Ripple's pea-based milk contains 8 grams of protein per cup, the same amount as in a cup of cow's milk.
Whitney Pipkin / NPR
/
NPR
Ripple's pea-based milk contains 8 grams of protein per cup, the same amount as in a cup of cow's milk.

They call the flavorless, protein-packed ingredient "Ripptein" — and it could have uses far beyond the dairy section. Already, the company has expanded its offerings to include a creamy half-and-half and, this month, a Greek-style yogurt.

Renninger says they developed the technology while breaking down the parts that make up cow's milk — proteins, fats, sugars — and replicating them with plant sources in a lab. Those sources can often mimic milk while containing less fat and sugar, and many also have the protein needed to bond the disparate parts together. But there's more to the equation.

"The problem with most plant proteins is they taste like the plants they come from," Renninger says. Protein molecules, however, "are too big to hit the taste receptors on your tongue. Really, what we're tasting is not the protein; it's all the other stuff that's coming along for the ride."

Using a combination of pressure, temperature and salt, Renninger found a way to untangle the plant protein from its flavor-carrying parts. He describes it as a several-step process in which the protein molecule is mined from the others until it's all that remains.

The resulting protein powder is combined with ingredients such as sunflower oil, cane sugar, algal oil (for omega-3 fatty acids) and vitamins and minerals to create a beverage that resembles milk. In its lab, Ripple is working on recipes to take over more of the dairy aisle, with nutritional shakes, cheese and ice cream products.

"It's great for people who have to avoid cow's milk or nut-based milks like almond and cashew to be able to have another alternative for a beverage," says Alexia Beauregard, a registered dietitian who specializes in food allergies in Greenville, S.C.

But she cautions patients dealing with food allergies against seeing any one plant-based product as a cure-all for their sensitivities.
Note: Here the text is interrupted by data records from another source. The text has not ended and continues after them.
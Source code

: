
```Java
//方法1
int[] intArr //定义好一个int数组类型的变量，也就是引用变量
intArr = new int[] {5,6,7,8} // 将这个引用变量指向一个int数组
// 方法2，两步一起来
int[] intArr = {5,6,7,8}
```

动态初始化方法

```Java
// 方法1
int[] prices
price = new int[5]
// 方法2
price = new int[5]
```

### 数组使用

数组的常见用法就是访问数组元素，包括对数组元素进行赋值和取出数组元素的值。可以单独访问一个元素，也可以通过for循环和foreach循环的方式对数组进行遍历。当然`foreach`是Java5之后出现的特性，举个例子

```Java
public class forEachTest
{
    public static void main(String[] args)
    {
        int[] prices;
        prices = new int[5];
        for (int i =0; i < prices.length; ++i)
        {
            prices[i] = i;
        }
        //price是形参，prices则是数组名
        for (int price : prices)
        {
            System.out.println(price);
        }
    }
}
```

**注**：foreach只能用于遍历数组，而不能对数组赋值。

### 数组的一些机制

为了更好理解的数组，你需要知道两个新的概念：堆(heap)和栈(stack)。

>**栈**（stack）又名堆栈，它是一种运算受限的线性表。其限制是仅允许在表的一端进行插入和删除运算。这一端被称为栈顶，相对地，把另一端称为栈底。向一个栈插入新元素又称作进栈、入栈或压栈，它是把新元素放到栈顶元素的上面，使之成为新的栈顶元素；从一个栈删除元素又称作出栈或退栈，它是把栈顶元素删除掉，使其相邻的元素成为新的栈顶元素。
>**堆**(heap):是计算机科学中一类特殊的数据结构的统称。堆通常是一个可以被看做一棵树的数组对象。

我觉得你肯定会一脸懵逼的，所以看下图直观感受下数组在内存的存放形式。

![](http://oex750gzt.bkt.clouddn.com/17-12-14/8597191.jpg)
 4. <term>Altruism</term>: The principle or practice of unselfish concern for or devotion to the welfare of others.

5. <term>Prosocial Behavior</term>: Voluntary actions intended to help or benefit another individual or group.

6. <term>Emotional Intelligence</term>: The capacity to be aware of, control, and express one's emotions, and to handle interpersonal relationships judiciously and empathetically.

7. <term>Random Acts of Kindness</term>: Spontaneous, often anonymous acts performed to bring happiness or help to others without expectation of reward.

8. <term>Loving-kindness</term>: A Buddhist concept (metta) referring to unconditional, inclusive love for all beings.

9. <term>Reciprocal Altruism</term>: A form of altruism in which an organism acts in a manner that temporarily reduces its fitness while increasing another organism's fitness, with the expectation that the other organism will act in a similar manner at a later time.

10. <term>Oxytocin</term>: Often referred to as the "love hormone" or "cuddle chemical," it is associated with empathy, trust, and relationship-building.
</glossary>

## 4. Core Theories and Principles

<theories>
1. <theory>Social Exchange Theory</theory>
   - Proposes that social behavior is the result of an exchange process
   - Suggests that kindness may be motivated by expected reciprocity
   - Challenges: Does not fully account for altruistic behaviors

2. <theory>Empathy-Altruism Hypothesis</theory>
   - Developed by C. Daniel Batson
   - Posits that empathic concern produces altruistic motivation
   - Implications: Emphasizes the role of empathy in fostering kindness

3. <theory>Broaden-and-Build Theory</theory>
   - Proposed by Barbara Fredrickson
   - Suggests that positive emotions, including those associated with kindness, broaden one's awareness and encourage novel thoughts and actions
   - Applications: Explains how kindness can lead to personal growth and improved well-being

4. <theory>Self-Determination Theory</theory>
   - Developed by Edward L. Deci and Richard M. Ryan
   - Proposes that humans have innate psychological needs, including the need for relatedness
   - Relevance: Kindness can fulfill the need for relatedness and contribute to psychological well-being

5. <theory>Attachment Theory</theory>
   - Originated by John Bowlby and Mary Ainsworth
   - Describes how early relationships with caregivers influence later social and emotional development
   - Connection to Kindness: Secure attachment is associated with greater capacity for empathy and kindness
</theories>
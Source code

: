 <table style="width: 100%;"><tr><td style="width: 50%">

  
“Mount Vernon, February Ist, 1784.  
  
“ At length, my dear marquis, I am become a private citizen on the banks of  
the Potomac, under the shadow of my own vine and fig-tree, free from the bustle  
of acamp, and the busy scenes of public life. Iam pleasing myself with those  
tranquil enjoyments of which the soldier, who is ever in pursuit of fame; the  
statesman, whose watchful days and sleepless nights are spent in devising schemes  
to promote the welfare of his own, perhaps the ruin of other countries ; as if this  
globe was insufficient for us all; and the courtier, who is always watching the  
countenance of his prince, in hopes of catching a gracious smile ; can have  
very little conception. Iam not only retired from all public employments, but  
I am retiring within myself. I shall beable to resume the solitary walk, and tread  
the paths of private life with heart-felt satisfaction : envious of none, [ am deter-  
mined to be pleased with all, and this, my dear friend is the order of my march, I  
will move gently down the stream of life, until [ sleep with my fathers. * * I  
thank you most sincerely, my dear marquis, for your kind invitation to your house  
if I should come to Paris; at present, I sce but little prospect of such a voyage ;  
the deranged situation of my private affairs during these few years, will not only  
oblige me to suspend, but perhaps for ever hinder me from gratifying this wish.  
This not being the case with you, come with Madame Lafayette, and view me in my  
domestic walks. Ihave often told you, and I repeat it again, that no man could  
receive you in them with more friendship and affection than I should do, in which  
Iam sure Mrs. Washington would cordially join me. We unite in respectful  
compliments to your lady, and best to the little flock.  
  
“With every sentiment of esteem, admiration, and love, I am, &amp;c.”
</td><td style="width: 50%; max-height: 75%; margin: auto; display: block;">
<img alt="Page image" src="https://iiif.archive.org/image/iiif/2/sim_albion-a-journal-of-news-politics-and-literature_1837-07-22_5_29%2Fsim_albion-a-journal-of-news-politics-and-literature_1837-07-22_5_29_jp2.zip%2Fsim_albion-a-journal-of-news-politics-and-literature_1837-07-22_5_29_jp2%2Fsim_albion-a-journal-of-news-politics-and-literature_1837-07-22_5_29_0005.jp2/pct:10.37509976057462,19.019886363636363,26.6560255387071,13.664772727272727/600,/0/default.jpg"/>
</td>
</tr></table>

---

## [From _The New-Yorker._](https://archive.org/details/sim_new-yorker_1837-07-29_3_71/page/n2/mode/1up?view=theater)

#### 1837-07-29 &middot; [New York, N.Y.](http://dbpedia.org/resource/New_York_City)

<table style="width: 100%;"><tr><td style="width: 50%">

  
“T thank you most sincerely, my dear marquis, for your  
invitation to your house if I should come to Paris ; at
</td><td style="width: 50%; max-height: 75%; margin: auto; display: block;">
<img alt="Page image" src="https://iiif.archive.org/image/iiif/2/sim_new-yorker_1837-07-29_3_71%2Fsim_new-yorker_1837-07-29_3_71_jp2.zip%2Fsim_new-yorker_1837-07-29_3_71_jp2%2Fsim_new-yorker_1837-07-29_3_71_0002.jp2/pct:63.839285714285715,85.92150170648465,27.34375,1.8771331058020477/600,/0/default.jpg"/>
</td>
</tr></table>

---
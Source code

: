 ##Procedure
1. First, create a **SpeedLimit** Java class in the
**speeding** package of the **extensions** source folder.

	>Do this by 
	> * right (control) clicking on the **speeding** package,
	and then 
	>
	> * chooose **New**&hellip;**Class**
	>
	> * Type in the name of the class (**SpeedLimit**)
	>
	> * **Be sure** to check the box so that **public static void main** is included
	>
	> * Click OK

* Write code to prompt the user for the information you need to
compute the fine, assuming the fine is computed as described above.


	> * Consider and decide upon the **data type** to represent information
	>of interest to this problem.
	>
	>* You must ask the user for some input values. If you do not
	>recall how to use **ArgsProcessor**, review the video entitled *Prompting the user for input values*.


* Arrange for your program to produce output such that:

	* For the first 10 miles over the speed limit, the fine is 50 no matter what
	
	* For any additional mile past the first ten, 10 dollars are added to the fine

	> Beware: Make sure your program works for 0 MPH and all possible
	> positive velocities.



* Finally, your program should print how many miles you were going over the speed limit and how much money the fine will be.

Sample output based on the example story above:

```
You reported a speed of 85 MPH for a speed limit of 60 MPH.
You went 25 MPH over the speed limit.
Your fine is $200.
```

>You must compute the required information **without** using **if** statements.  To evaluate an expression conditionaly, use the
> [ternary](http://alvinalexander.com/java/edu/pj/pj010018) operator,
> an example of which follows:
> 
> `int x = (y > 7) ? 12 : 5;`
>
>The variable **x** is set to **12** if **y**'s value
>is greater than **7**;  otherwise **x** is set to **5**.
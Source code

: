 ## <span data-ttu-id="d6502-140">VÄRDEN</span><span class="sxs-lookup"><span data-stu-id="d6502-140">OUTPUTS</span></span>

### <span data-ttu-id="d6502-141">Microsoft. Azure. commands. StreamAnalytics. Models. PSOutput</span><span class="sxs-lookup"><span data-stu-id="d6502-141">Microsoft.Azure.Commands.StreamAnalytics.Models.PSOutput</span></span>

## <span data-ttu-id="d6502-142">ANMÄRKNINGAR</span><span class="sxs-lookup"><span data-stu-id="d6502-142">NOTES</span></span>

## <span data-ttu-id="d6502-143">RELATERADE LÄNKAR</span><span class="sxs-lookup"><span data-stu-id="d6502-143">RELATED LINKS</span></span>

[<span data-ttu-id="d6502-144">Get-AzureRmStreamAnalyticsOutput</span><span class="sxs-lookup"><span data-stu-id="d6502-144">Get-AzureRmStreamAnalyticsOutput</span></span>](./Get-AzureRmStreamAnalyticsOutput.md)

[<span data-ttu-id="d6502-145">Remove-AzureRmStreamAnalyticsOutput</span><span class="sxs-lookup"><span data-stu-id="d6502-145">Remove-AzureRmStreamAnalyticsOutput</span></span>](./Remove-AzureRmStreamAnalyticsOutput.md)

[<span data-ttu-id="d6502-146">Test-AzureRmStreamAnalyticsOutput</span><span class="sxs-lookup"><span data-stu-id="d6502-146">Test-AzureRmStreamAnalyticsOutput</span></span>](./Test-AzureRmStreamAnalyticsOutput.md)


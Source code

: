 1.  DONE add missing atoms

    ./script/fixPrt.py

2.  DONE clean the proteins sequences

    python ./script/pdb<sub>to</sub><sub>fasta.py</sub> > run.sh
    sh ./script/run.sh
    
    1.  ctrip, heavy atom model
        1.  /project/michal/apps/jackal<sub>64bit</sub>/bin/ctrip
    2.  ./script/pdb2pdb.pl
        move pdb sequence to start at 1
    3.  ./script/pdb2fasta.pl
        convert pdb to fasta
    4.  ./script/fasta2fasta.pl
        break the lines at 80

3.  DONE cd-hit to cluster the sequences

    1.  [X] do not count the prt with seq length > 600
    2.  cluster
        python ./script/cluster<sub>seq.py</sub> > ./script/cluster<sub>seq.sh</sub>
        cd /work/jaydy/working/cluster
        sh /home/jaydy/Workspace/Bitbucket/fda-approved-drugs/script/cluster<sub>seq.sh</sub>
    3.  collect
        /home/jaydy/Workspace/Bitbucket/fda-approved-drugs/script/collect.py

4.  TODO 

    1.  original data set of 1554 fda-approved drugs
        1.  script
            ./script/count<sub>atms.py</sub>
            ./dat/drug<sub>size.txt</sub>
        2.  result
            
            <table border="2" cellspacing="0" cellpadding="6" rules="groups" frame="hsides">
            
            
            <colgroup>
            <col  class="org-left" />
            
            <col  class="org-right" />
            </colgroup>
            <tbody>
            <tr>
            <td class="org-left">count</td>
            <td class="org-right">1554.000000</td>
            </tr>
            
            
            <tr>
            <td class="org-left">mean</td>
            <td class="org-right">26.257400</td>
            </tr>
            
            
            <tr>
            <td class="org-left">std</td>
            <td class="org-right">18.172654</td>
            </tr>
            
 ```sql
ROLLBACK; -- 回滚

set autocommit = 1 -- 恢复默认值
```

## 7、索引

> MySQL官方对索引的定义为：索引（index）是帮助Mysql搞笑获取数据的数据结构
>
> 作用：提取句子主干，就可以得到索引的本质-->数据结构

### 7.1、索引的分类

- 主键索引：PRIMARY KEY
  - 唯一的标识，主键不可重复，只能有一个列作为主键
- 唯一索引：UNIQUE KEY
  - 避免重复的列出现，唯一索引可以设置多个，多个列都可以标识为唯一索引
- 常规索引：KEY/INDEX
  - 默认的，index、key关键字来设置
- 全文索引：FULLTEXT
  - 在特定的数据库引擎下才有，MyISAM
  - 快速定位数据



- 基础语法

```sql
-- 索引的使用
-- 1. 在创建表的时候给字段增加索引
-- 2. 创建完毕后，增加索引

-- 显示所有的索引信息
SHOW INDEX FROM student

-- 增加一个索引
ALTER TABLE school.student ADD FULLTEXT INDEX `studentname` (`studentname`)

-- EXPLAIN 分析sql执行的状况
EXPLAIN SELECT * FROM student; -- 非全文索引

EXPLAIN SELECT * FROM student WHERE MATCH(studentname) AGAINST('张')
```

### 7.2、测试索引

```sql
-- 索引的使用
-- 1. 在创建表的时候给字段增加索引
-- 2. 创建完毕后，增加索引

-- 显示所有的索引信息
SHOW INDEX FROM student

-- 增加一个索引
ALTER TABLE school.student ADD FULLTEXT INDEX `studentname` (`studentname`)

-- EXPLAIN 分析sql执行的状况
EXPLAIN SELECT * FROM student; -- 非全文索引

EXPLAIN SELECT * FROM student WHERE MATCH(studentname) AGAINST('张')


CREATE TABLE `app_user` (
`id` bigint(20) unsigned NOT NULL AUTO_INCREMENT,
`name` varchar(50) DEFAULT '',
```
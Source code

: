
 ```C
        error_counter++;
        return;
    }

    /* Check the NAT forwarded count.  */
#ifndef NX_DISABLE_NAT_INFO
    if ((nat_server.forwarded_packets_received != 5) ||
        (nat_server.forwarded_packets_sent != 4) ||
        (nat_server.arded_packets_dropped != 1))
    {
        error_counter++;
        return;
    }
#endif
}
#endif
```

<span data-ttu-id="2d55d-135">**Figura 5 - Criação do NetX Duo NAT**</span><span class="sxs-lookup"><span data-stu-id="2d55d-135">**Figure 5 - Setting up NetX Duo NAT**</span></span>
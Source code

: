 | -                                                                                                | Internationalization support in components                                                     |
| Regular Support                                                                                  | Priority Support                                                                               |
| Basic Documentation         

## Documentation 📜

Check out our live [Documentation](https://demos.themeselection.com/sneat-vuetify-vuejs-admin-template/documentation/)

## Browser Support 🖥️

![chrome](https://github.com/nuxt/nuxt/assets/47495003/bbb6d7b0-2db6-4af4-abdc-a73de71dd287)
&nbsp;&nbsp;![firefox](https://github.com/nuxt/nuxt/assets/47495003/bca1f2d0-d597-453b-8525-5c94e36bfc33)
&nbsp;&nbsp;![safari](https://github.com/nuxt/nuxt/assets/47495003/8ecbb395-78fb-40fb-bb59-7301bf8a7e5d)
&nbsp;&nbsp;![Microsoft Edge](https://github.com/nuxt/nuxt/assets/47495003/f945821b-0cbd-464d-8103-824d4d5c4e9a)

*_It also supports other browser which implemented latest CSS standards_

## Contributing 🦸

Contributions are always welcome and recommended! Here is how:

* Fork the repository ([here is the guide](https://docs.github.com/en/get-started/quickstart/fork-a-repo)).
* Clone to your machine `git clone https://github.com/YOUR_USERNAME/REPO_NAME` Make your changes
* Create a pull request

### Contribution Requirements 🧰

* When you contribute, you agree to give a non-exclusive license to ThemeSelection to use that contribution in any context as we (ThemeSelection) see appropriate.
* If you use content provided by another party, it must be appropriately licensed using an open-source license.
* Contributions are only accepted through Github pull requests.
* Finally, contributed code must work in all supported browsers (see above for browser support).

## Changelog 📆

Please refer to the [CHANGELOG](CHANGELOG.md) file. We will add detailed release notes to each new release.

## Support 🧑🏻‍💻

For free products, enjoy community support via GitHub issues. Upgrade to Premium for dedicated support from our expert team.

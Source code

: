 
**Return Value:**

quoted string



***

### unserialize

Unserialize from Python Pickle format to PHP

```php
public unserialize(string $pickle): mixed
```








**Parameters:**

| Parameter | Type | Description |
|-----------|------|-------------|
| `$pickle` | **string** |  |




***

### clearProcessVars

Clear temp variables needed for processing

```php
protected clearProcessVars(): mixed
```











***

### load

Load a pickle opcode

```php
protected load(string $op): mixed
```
Plant proteins, for example, are not considered "complete," meaning they do not contain the same combination of essential amino acids — those our bodies cannot produce on their own — as meat and eggs.

"Variety is the key to a healthy diet, no matter what diet," Beauregard adds.

Still, having a dairy alternative with eight times the protein of almond milk could be a boon for parents trying to funnel nutrition into their children with allergies or aversions — especially if it passes muster on taste. (In a taste test, three out of four editors at Cooking Light gave Ripple's original milk the green light.)

"We still have people who look at the product and think, 'Oh, milk from peas. I don't like peas,'" says Renninger, who says his two boys, ages 9 and 11, aren't fans of the green orbs but "guzzle" Ripple. "A lot of the marketing we've done is just to get people to try the product."

Though taste and nutrition are the deciding factors for most consumers, the pea has an impressive sustainability portfolio, too. Peas are good rotational crops for farmers that fix nitrogen into the soil and often can be grown without irrigation. Making milk from them uses six times less water than making milk from almonds, which are a water-intensive crop.

For Ripple, peas are just the beginning. The same protein-extraction process behind its milk could, for example, be used to turn waste products such as flaxseed meal and spent brewer's yeast into protein-rich ingredients.

"Having this really clean protein allows us a lot of space," Renninger says, "We can do a lot of things that haven't been done before."